С 2005 г. начали покупать сырое масло, перерабатывать и рафинировать его у себя.

– Каковы ваши рекламные бюджеты?

– В общей сложности чуть больше 1 млрд руб. в год. Около 25% мы отдаем на масложировую продукцию и около 75% – на бытовую химию. Практически все, что мы делаем [для рекламы и продвижения своей продукции], делаем сами. Единственное исключение – образ крошек Sorti, который придумало агентство Movie.

– Почему вы построили маслоэкстракционный завод, ориентированный на переработку рапса?

– Идея на самом деле не моя. В 1986 г. [президент Татарстана] Минтимер Шарипович Шаймиев, который тогда занимался аграрным направлением, привез рапс из Европы и начал его здесь культивировать. Была создана компания «Татрапс», она занималась производством масла, КЖК должен был его перерабатывать, а жмых – использоваться для животноводства. Однако в 1990-е гг. «Татрапс» обанкротился. В 2005 г. президент приехал к нам на КЖК, мы показали ему все свои достижения и рассказали, что хотим построить завод по переработке рапса. Начать планировали в 2007 г. Он говорит: давай в 2007 г. уже будем его запускать. Подключился премьер республики, дали 612 млн руб. из инвестиционно-венчурного фонда в обмен на пакет акций. Этот пакет мы обязаны выкупить у правительства до 2010 г. по фиксированной цене.

– Рапс считается более сложной в переработке культурой. Почему вы решили поставить именно на нее?

– Рапс для России – это золотая линия. Смотрим на карту: подсолнечник растет на юге, там собирается около 6 млн т. Рапс же можно сеять от Приморья до Калининграда. Притом рапс сеется раз в три года, подсолнечник – раз в семь лет. И вы посмотрите на подсолнух с его огромным стеблем и листьями – можете представить, как он истощает почву? В прошлом году в Татарстане вырастили около 100 000 т рапса, в этом – 130 000 т, к 2010 г. будут выращивать порядка 300 000 т. Да и в России объемы его выращивания за четыре года выросли вчетверо.

– Готовы ли вы тратить деньги на продвижение рапсового масла на рынке?

– Не нужно ничего доказывать. Все и так будут покупать.

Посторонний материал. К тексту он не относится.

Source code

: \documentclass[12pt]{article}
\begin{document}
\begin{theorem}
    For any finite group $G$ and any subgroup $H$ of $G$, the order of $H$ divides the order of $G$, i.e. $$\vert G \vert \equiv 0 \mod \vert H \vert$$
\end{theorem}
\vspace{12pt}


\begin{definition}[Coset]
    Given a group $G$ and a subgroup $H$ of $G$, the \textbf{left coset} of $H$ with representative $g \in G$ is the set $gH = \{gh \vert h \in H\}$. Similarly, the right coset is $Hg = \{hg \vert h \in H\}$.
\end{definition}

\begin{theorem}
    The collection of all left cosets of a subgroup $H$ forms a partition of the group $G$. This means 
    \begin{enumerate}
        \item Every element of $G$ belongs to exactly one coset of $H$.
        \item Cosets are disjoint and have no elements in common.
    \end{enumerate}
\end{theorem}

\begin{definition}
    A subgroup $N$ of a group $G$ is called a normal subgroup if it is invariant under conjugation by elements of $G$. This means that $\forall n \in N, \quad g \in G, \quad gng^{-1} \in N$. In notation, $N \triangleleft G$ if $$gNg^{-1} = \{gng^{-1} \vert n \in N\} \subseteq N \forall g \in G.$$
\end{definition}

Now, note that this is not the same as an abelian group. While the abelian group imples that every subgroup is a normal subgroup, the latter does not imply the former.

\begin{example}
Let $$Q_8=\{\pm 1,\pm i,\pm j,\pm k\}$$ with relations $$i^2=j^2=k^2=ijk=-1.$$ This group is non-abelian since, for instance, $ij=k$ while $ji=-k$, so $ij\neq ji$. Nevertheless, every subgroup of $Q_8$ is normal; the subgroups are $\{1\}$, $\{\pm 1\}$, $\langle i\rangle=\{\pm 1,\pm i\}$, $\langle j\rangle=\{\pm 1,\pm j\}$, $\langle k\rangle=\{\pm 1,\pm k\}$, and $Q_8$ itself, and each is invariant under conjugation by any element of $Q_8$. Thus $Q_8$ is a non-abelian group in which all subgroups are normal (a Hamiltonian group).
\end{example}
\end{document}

Мы уже продавали рапсовое масло, и за счет того, что оно было дешевле, потребитель с огромным удовольствием его покупал. Впрочем, не исключено, что мы выйдем с предложением к Минсельхозу прорекламировать рапсовое масло как категорию без упоминания конкретных брендов.

– Что вы думаете о росте цен на сырье и масло в этом году? Вам это выгодно?

– Почему народ не хочет, чтобы Путин уходил? Потому что боится дестабилизации. Вот и рынку нужна стабильность. Как вы думаете, выгодно ли производителю, когда условия на рынке начинают плясать?

– А сговор переработчиков, в котором вас подозревают чиновники, имеет место?

– Есть не сговор, а ажиотаж. Страх производителя сельхозпродукции недозаработать и недополучить и страх у переработчиков остаться без сырья. В результате происходит броуновское движение, когда каждый чем-то занят, и необоснованно растут цены на сырье. Естественно, цены на продукцию будут их догонять. Но может, это и к лучшему – в конце концов, надо же дать заработать крестьянину.

А вообще, конечно, должно быть государственное регулирование и дотирование аграриев. Можно, например, говорить им: за сданную тонну семечки, за результат вашего труда, вы получаете вот такую дотацию. Но при одном условии: цена должна варьироваться не более чем от и до.

– Правда ли, что у вас есть планы производства биоэтанола?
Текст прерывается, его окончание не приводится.